Any number of miscues could have — and maybe should have — done in Virginia during its dramatic 17-16 victoryn over Penn State on Saturday. From the Cavaliers’ four turnovers to committing 10 penalties to Coach Mike London’s decision to bench quarterback Michael Rocco only to bring him back into the game two series later, the victory was anything but easy.
But perhaps the most significant issue in the long term revolves around how ineffective Virginia was running the ball. The Cavaliers gained just 32 rushing yards and averaged 1.3 yards per carry. More troubling is that senior Perry Jones and sophomore Kevin Parks combined for just five runs that went for more than five yards, and the longest rush of the day was a seven-yard quarterback scramble by Rocco.

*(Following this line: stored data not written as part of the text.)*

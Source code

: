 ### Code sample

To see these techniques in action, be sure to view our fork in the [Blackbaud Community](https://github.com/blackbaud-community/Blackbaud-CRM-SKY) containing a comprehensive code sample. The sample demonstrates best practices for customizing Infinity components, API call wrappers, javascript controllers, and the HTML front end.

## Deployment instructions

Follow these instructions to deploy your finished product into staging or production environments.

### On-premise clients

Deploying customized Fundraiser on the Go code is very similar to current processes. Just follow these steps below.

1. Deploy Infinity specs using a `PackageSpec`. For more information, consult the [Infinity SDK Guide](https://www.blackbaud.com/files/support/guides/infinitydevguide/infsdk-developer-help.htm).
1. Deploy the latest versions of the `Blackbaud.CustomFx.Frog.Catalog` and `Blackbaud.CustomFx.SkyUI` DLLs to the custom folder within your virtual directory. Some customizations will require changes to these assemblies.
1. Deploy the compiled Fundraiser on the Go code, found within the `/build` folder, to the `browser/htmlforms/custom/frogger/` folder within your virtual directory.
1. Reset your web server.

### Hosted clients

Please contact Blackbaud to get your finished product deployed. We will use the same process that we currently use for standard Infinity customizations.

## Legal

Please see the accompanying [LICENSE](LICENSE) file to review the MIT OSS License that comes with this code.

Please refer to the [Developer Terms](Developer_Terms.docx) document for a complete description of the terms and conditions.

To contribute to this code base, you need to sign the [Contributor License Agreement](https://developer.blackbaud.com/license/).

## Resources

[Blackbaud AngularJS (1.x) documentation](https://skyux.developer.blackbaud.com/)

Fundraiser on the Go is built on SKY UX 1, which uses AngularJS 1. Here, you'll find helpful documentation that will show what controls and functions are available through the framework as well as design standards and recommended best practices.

It all added up to one of the worst rushing performances Virginia has put on under London. In fact, only the Cavaliers’ losses to Virginia Tech last year and Florida State in 2010 featured fewer yards on the ground.
“That’s not indicative of who we can be and what we need to be,” London said during his Sunday evening teleconference. “We need to be able to run the ball with authority.”
Virginia’s multi-dimensional running game was supposed to be the strength of the offense this year, but so far it has been unimpressive. Facing a Richmond defense that stacked the box in the season opener, Jones and Parks mustered a mediocre 3.7 yards per carry.
On Saturday, London said the Nittany Lions made it a point to not allow Virginia to rush around the edge. But even he conceded Penn State’s front four got too much push against Virginia’s offensive line and it played a big role in why the Cavaliers had negative rushing plays that totaled minus-31 yards.
London also wasn’t pleased with the way Virginia pass protected on the outside. He said two of Penn State’s three sacks Saturday came from pressure on the edge, including quarterback Phillip Sims’s fumble early in the fourth quarter. On that play, right tackle Morgan Moses was beaten cleanly on a speed rush by Nittany Lions linebacker Michael Mauti.
It also didn’t help that Virginia was without guard Cody Wallace, who missed Saturday’s game because of a lower leg injury. The Cavaliers had planned to use a three-man rotation at guard this year, with Wallace, junior Sean Cascarano and sophomore Conner Davis all receiving significant playing time. London said he expects Wallace to be available when Virginia takes on Georgia Tech this week.
The coach also emphasized that he currently has no plans to move center Luke Bowanko back to his natural guard position because he’s more prepared to identify blitzes pre-snap than backup Ross Burbank at this point. That will come in handy this week facing a Yellow Jackets amorphous defense led by former Virginia Coach Al Groh.
In Georgia Tech’s two games thus far — a 20-17 overtime loss to Virginia Tech and a 59-3 rout of Presbyterian on Saturday — Groh has used more four linemen formations than London can remember. The Yellow Jackets had primarily been a 3-4 defense the past two seasons under Groh.
“One of the many things Coach Groh has been outstanding at is figuring a way to bring a new blitz, a new look, a new wrinkle to whatever he’s doing now,” London said. “I’m quite sure with the implementation of a little four linemen look, there are some things that he’ll be scheming up. . . . We just have to make sure we don’t allow much push and really do better on the edges in protecting our quarterback.”
Some other injury notes
Defensive end Bill Schautz didn’t play much Saturday because of what London termed “a lower leg injury.” Senior Ausar Walcott finished with six total tackles and proved to be a menace on the pass rush, putting enough pressure on Penn State quarterback Matt McGloin to break up three passes. London said Schautz practiced Sunday.
Running back Clifton Richardson did not play for a second straight week, but London said Richardson was healthy enough to participate Saturday. He just wasn’t in the team’s game plan. Richardson has been slowed by a hamstring injury since training camp began.
Wide receiver Tim Smith also did not play late in Saturday’s game, but London would not specify the injury other than to say it was “an issue on the sideline.” Smith’s status for the Georgia Tech game is up in the air right now.